──────── SUPPLIED INFORMATION ────────

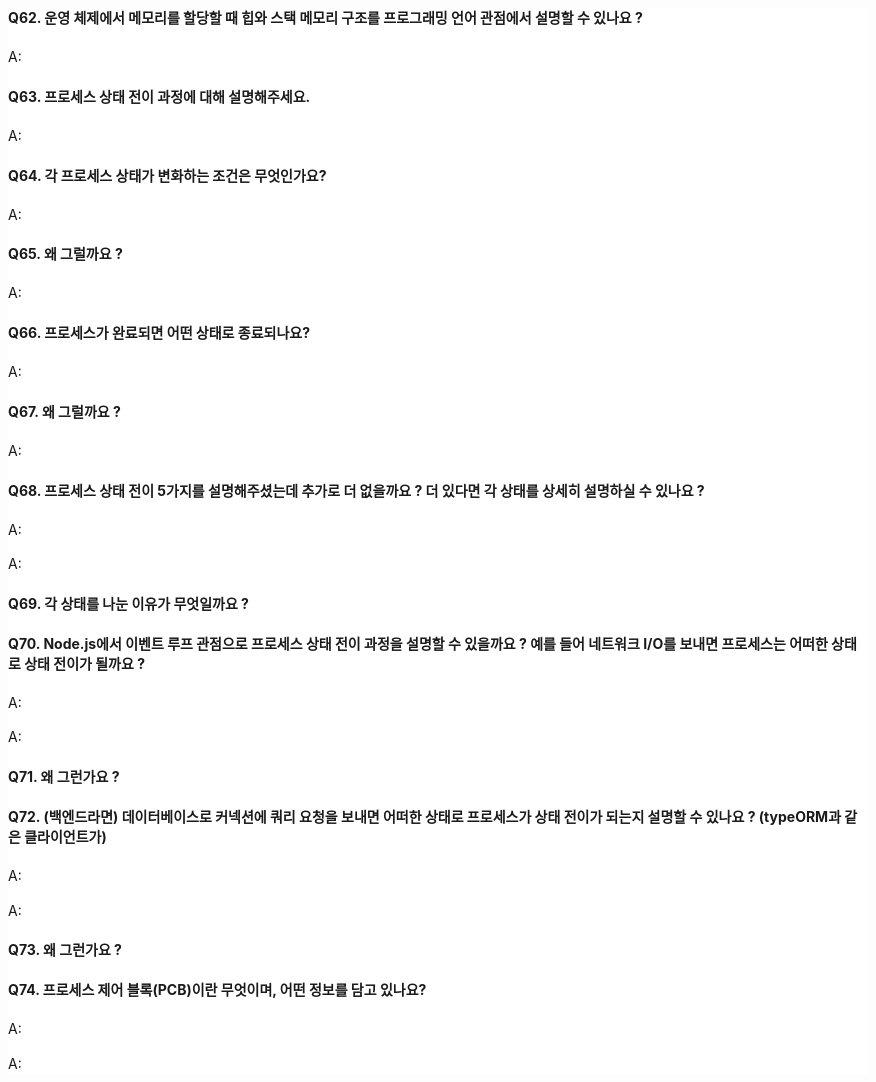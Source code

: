#### Q62. 운영 체제에서 메모리를 할당할 때 힙와 스택 메모리 구조를 프로그래밍 언어 관점에서 설명할 수 있나요 ?

A:

#### Q63. **프로세스 상태 전이 과정에 대해 설명해주세요.**

A:

#### Q64. 각 프로세스 상태가 변화하는 조건은 무엇인가요?

A:

#### Q65. 왜 그럴까요 ?

A:

#### Q66. 프로세스가 완료되면 어떤 상태로 종료되나요?

A:

#### Q67. 왜 그럴까요 ?

A:

#### Q68. 프로세스 상태 전이 5가지를 설명해주셨는데 추가로 더 없을까요 ? 더 있다면 각 상태를 상세히 설명하실 수 있나요 ?

A:

A:

#### Q69. 각 상태를 나눈 이유가 무엇일까요 ?

#### Q70. Node.js에서 이벤트 루프 관점으로 프로세스 상태 전이 과정을 설명할 수 있을까요 ? 예를 들어 네트워크 I/O를 보내면 프로세스는 어떠한 상태로 상태 전이가 될까요 ?

A:

A:

#### Q71. 왜 그런가요 ?

#### Q72. (백엔드라면) 데이터베이스로 커넥션에 쿼리 요청을 보내면 어떠한 상태로 프로세스가 상태 전이가 되는지 설명할 수 있나요 ? (typeORM과 같은 클라이언트가)

A:

A:

#### Q73. 왜 그런가요 ?

#### Q74. **프로세스 제어 블록(PCB)이란 무엇이며, 어떤 정보를 담고 있나요?**

A:

A:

────────

» **PROBLEM STATEMENT**
All lines of the records containing "프로세스가" should be shown.

» **EXPECTED ANSWER**
#### Q66. 프로세스가 완료되면 어떤 상태로 종료되나요?
#### Q72. (백엔드라면) 데이터베이스로 커넥션에 쿼리 요청을 보내면 어떠한 상태로 프로세스가 상태 전이가 되는지 설명할 수 있나요 ? (typeORM과 같은 클라이언트가)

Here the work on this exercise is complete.